### YOUR ASSIGNMENT
Only the lines from the one containing "如果出于某种原因要求每个管理" through the end of the data below should be copied, each exactly as written and with both ends kept.

DATA SHOWN below:

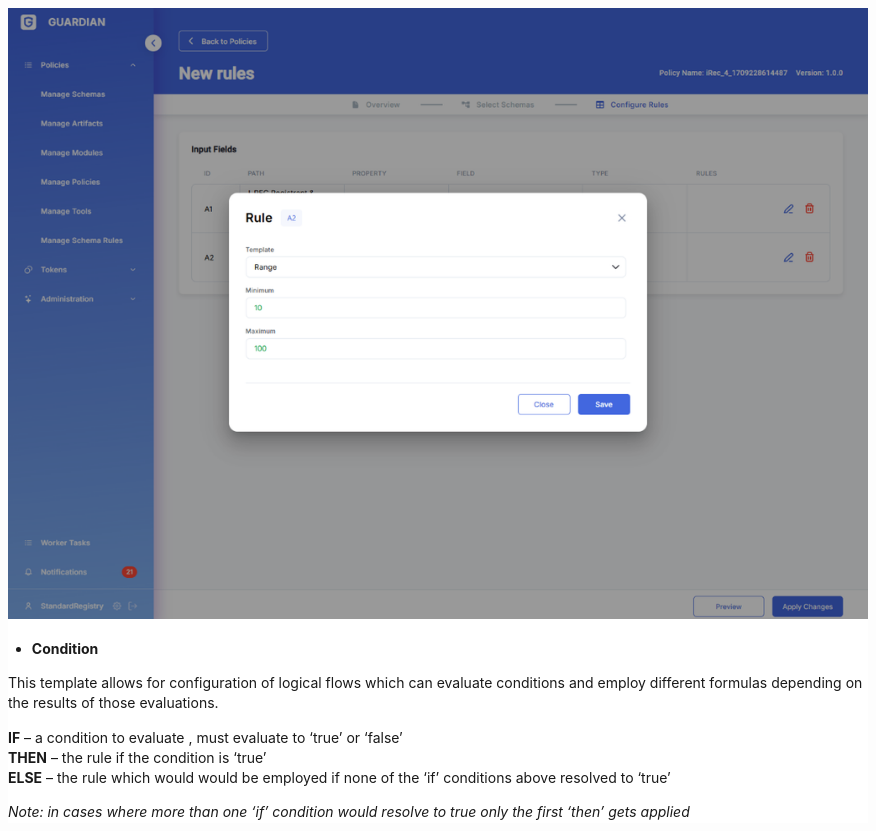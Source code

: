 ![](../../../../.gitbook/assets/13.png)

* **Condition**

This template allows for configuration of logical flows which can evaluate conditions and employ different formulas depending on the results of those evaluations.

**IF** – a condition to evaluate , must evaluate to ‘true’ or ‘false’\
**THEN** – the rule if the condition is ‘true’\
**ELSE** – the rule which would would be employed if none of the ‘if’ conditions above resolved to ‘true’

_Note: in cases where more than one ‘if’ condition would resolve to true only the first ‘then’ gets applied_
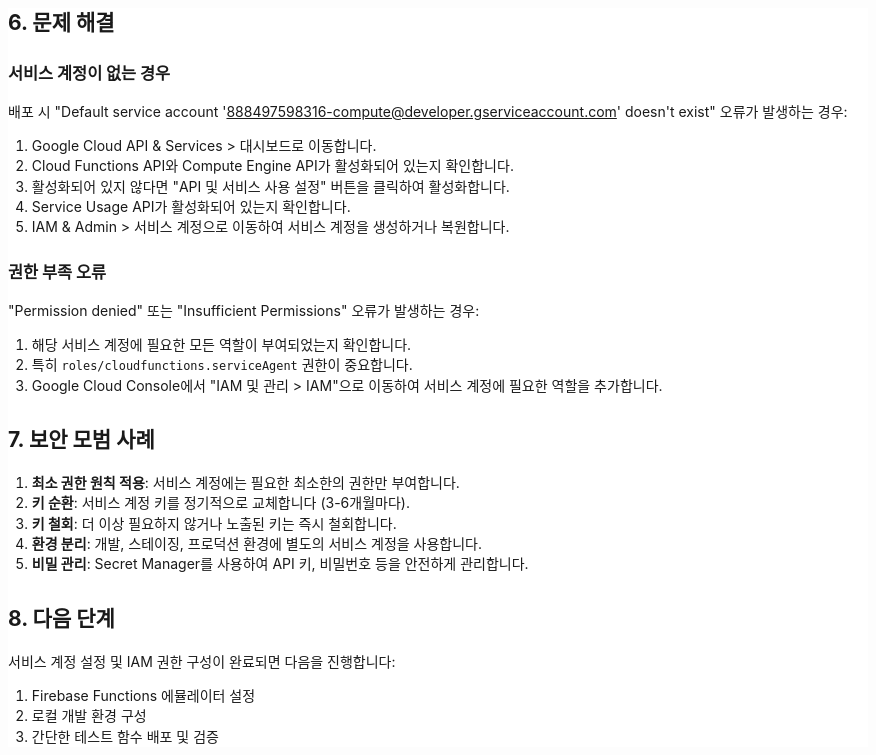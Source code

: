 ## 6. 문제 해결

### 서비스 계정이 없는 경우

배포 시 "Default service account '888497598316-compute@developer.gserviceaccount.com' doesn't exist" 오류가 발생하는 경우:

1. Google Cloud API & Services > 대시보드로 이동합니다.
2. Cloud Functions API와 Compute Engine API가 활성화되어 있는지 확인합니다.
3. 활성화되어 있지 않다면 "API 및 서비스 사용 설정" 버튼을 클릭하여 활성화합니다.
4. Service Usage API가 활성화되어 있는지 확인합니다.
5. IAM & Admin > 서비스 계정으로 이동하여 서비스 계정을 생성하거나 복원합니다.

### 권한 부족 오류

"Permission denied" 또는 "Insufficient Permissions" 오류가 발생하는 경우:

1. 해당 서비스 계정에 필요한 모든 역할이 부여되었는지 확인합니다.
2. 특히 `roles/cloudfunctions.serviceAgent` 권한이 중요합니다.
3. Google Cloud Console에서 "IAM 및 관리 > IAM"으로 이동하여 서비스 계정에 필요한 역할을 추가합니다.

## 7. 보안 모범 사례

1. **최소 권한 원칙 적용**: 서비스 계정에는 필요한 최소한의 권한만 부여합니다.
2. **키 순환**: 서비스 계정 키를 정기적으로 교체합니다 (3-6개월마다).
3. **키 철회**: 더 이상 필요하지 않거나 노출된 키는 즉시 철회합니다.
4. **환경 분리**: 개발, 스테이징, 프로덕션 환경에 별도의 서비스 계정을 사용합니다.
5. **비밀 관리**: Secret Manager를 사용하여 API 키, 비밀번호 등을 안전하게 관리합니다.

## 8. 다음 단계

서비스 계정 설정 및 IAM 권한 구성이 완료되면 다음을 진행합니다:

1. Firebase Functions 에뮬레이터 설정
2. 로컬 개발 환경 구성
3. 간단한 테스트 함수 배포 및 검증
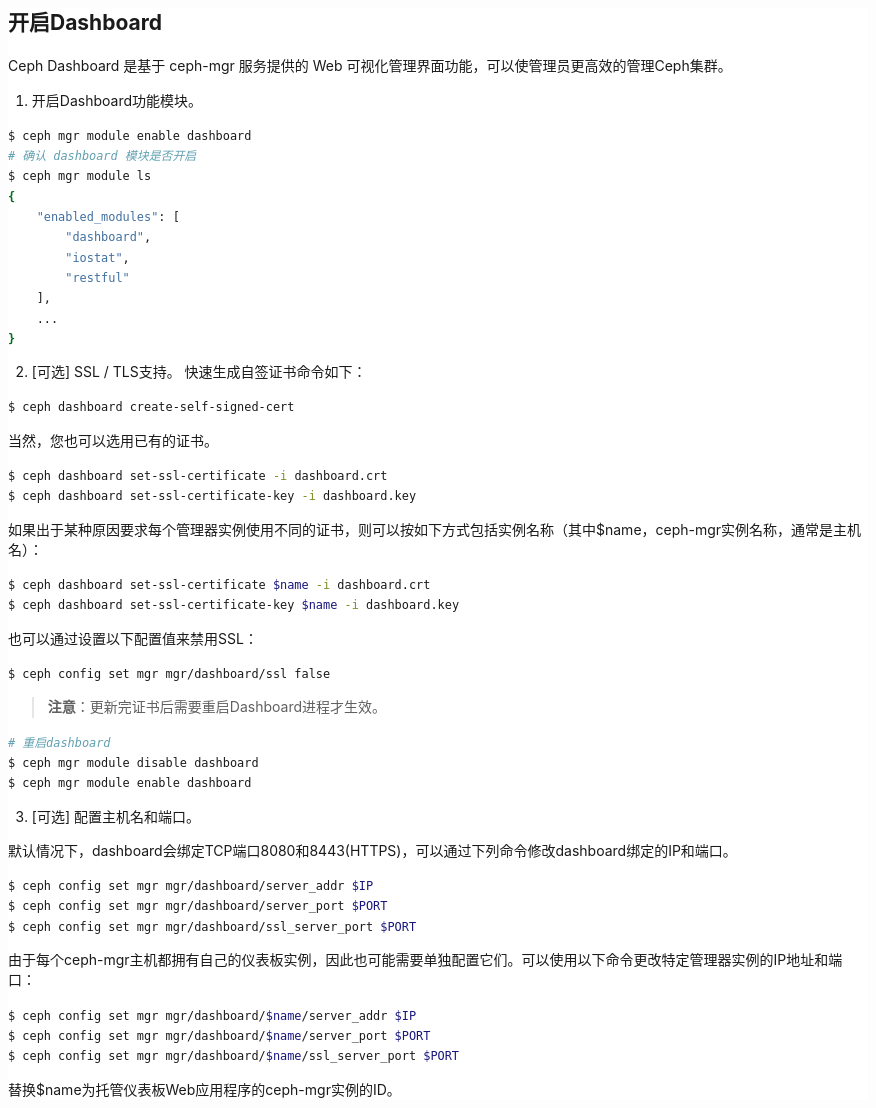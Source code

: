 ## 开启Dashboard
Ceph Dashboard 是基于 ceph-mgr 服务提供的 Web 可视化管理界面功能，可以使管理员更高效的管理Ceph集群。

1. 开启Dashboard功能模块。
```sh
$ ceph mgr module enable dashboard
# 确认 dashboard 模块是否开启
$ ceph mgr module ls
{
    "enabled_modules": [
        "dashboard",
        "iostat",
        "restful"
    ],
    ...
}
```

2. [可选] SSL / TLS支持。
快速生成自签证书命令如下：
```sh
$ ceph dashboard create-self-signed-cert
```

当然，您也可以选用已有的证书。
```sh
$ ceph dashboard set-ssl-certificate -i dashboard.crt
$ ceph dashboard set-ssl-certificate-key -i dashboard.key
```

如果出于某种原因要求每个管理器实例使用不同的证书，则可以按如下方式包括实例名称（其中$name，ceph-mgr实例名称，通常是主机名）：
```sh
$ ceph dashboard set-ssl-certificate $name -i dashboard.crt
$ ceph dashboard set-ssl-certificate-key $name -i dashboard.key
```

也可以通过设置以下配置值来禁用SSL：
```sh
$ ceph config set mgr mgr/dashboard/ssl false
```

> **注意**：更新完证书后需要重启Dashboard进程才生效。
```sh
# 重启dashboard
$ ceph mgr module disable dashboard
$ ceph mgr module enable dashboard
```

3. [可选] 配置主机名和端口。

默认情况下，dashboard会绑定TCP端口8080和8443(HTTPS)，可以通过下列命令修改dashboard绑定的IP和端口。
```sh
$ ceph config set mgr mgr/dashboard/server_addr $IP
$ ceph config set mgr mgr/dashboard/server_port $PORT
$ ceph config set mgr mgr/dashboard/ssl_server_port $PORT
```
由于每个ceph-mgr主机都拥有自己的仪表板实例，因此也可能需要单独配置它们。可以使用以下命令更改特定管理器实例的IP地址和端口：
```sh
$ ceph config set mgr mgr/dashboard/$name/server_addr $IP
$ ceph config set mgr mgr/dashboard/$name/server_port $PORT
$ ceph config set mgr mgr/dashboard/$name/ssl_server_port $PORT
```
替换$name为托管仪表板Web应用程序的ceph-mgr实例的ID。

End of DATA SHOWN.

### WRITTEN RESPONSE
如果出于某种原因要求每个管理器实例使用不同的证书，则可以按如下方式包括实例名称（其中$name，ceph-mgr实例名称，通常是主机名）：
```sh
$ ceph dashboard set-ssl-certificate $name -i dashboard.crt
$ ceph dashboard set-ssl-certificate-key $name -i dashboard.key
```

也可以通过设置以下配置值来禁用SSL：
```sh
$ ceph config set mgr mgr/dashboard/ssl false
```

> **注意**：更新完证书后需要重启Dashboard进程才生效。
```sh
# 重启dashboard
$ ceph mgr module disable dashboard
$ ceph mgr module enable dashboard
```

3. [可选] 配置主机名和端口。

默认情况下，dashboard会绑定TCP端口8080和8443(HTTPS)，可以通过下列命令修改dashboard绑定的IP和端口。
```sh
$ ceph config set mgr mgr/dashboard/server_addr $IP
$ ceph config set mgr mgr/dashboard/server_port $PORT
$ ceph config set mgr mgr/dashboard/ssl_server_port $PORT
```
由于每个ceph-mgr主机都拥有自己的仪表板实例，因此也可能需要单独配置它们。可以使用以下命令更改特定管理器实例的IP地址和端口：
```sh
$ ceph config set mgr mgr/dashboard/$name/server_addr $IP
$ ceph config set mgr mgr/dashboard/$name/server_port $PORT
$ ceph config set mgr mgr/dashboard/$name/ssl_server_port $PORT
```
替换$name为托管仪表板Web应用程序的ceph-mgr实例的ID。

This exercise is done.